Mendengar kata-kata itu, Yosef sudah tidak tahan lagi. Setelah beberapa langkah berjalan pelan, seluruh tubuhnya melesat bagaikan panah. Memanfaatkan kecepatannya, dia mengincar dada Randika dan akan memberikan bocah kasar ini tinjunya yang mematikan.
Yosef tidak menahan diri sama sekali. Serangannya ini bisa membunuh orang dengan sangat mudah.
Meskipun enggan membuat keributan seperti membunuh orang, Yosef benar-benar sudah muak dengan sikap Randika. Dan apabila kasus pembunuhan ini menjadi sorotan, dia akan menggunakan koneksinya untuk bisa lolos dari tuntutan tersebut.
Yosef sudah sangat percaya diri bisa membungkam lawannya ini, tetapi kadang ekspetasi tidak sesuai dengan kenyataan.
Karena dia merupakan bawahan kepercayaan keluarga Alfred, dia telah mempelajari ilmu bela diri kuno dari sejak dia muda. Selama ini tidak ada lawan yang pantas merasakan kekuatannya yang sebenarnya.
Namun, lawannya kali ini berhasil menangkis serangannya! Dan dilihat dari ekspresinya, lawannya ini bahkan tidak memakai kekuatan sama sekali untuk menahan serangannya!

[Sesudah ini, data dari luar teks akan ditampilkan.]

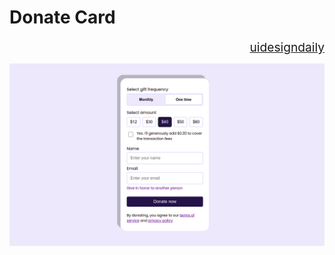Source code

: # Donate Card

<div style="text-align: right; font-size:1.2rem">
    <a href="https://www.uidesigndaily.com/posts/figma-donate-card-form-day-1499">uidesigndaily</a>
</div>

![](./final_design.png)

Randika menangkap tinju Yosef hanya dengan tangan kirinya. Tidak peduli seberapa kuat Yosef memberontak, dia sama sekali tidak bisa menarik tangannya.

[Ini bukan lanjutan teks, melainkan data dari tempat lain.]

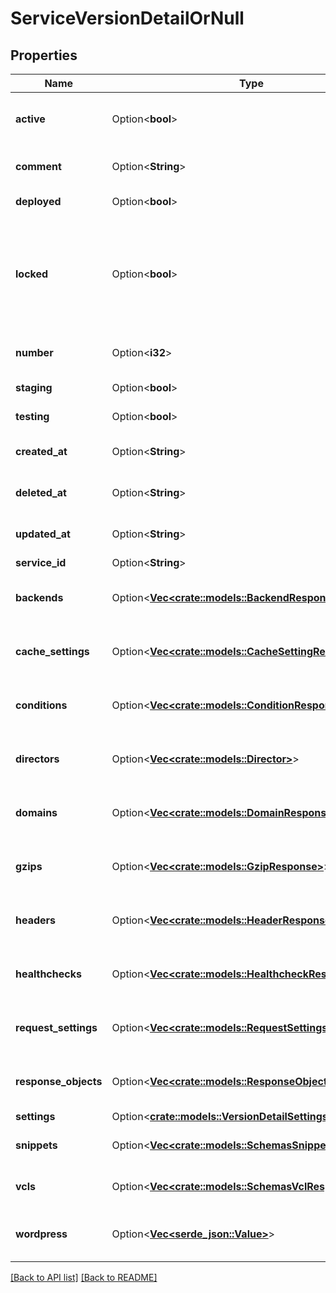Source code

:# ServiceVersionDetailOrNull

## Properties

Name | Type | Description | Notes
------------ | ------------- | ------------- | -------------
**active** | Option<**bool**> | Whether this is the active version or not. | [default to false]
**comment** | Option<**String**> | A freeform descriptive note. | 
**deployed** | Option<**bool**> | Unused at this time. | 
**locked** | Option<**bool**> | Whether this version is locked or not. Objects can not be added or edited on locked versions. | [default to false]
**number** | Option<**i32**> | The number of this version. | [readonly]
**staging** | Option<**bool**> | Unused at this time. | [default to false]
**testing** | Option<**bool**> | Unused at this time. | [default to false]
**created_at** | Option<**String**> | Date and time in ISO 8601 format. | [readonly]
**deleted_at** | Option<**String**> | Date and time in ISO 8601 format. | [readonly]
**updated_at** | Option<**String**> | Date and time in ISO 8601 format. | [readonly]
**service_id** | Option<**String**> |  | [readonly]
**backends** | Option<[**Vec&lt;crate::models::BackendResponse&gt;**](BackendResponse.md)> | List of backends associated to this service. | 
**cache_settings** | Option<[**Vec&lt;crate::models::CacheSettingResponse&gt;**](CacheSettingResponse.md)> | List of cache settings associated to this service. | 
**conditions** | Option<[**Vec&lt;crate::models::ConditionResponse&gt;**](ConditionResponse.md)> | List of conditions associated to this service. | 
**directors** | Option<[**Vec&lt;crate::models::Director&gt;**](Director.md)> | List of directors associated to this service. | 
**domains** | Option<[**Vec&lt;crate::models::DomainResponse&gt;**](DomainResponse.md)> | List of domains associated to this service. | 
**gzips** | Option<[**Vec&lt;crate::models::GzipResponse&gt;**](GzipResponse.md)> | List of gzip rules associated to this service. | 
**headers** | Option<[**Vec&lt;crate::models::HeaderResponse&gt;**](HeaderResponse.md)> | List of headers associated to this service. | 
**healthchecks** | Option<[**Vec&lt;crate::models::HealthcheckResponse&gt;**](HealthcheckResponse.md)> | List of healthchecks associated to this service. | 
**request_settings** | Option<[**Vec&lt;crate::models::RequestSettingsResponse&gt;**](RequestSettingsResponse.md)> | List of request settings for this service. | 
**response_objects** | Option<[**Vec&lt;crate::models::ResponseObjectResponse&gt;**](ResponseObjectResponse.md)> | List of response objects for this service. | 
**settings** | Option<[**crate::models::VersionDetailSettings**](VersionDetailSettings.md)> |  | 
**snippets** | Option<[**Vec&lt;crate::models::SchemasSnippetResponse&gt;**](SchemasSnippetResponse.md)> | List of VCL snippets for this service. | 
**vcls** | Option<[**Vec&lt;crate::models::SchemasVclResponse&gt;**](SchemasVclResponse.md)> | List of VCL files for this service. | 
**wordpress** | Option<[**Vec&lt;serde_json::Value&gt;**](SerdeJsonValue.md)> | A list of Wordpress rules with this service. | 

[[Back to API list]](../README.md#documentation-for-api-endpoints) [[Back to README]](../README.md)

Sambil menyengir Randika bertanya. "Cuma ini?"
Yosef yang mendengar ejekan ini semakin marah. Tangan kirinya dengan cepat menyerang wajah Randika. Serangannya ini cepat dan bertenaga, tetapi Randika justru menghantam tinju Yosef dengan tinjunya sendiri!

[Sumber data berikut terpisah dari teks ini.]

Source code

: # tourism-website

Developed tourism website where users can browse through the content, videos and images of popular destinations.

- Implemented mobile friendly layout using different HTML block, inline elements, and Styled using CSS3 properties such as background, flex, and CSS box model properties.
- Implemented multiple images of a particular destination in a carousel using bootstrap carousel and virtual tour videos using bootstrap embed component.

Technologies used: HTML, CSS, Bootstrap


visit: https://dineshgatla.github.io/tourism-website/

Kedua tinju orang ini beradu di udara dan suara tulang retak dapat terdengar dengan jelas.
Di bawah serangan tidak terduga ini, Yosef mengambil langkah mundur. Randika sudah melepas genggamannya. Yosef sepertinya tidak bisa berhenti mundur dan pada akhirnya dia terjatuh dan duduk di tanah.
Dia merasakan rasa sakit yang luar biasa dari jari telunjuk dan jari tengahnya. Sudah jelas bahwa suara tulang retak tadi adalah tulang jari Yosef.
Bagaimana mungkin ini bisa terjadi?
Yosef menatap Randika dengan keterkejutan sekaligus marah. Bukannya bocah itu hanya preman pasar biasa? Tidak mungkin orang seperti itu mengalahkan dirinya? Apa dia memakai senjata tersembunyi?
Melihat wajah tenang Randika, Yosef takut bahwa dia akan dihabisi.
Randika lalu menggelengkan kepalanya. "Ternyata bualanmu memang kamu hiperbolakan, apanya keluarga besar dari Jakarta? Dengan kekuatan seperti itu, seharusnya keluarga Alfred hanyalah keluarga sampah."
"Tutup mulutmu itu!"
Terprovokasi dengan kata-kata Randika, Yosef kembali menyerang. Tetapi kali ini, Deviana hanya bisa melihat sesuatu melesat di sampingnya. Dia melihat sosok Yosef yang melayang dan menabrak tembok parkiran hotel.
Petugas keamanan hotel sedikit terkejut ketika mereka melihat ada orang yang tergeletak secara tiba-tiba di area mereka.
Randika lalu menggelengkan kepalanya. "Kalau kamu bisa menjadi tamu kehormatan direktur polisi, bukankah aku bisa menjadi tamu kehormatan presiden?"
Yosef terbatuk-batuk sejak dia menatap dinding, dia sudah muntah darah dari tadi.
Serangan Randika benar-benar kuat!
[1] Kalau berkata pikirlah dahulu baik buruknya agar tak dicela oleh orang lain.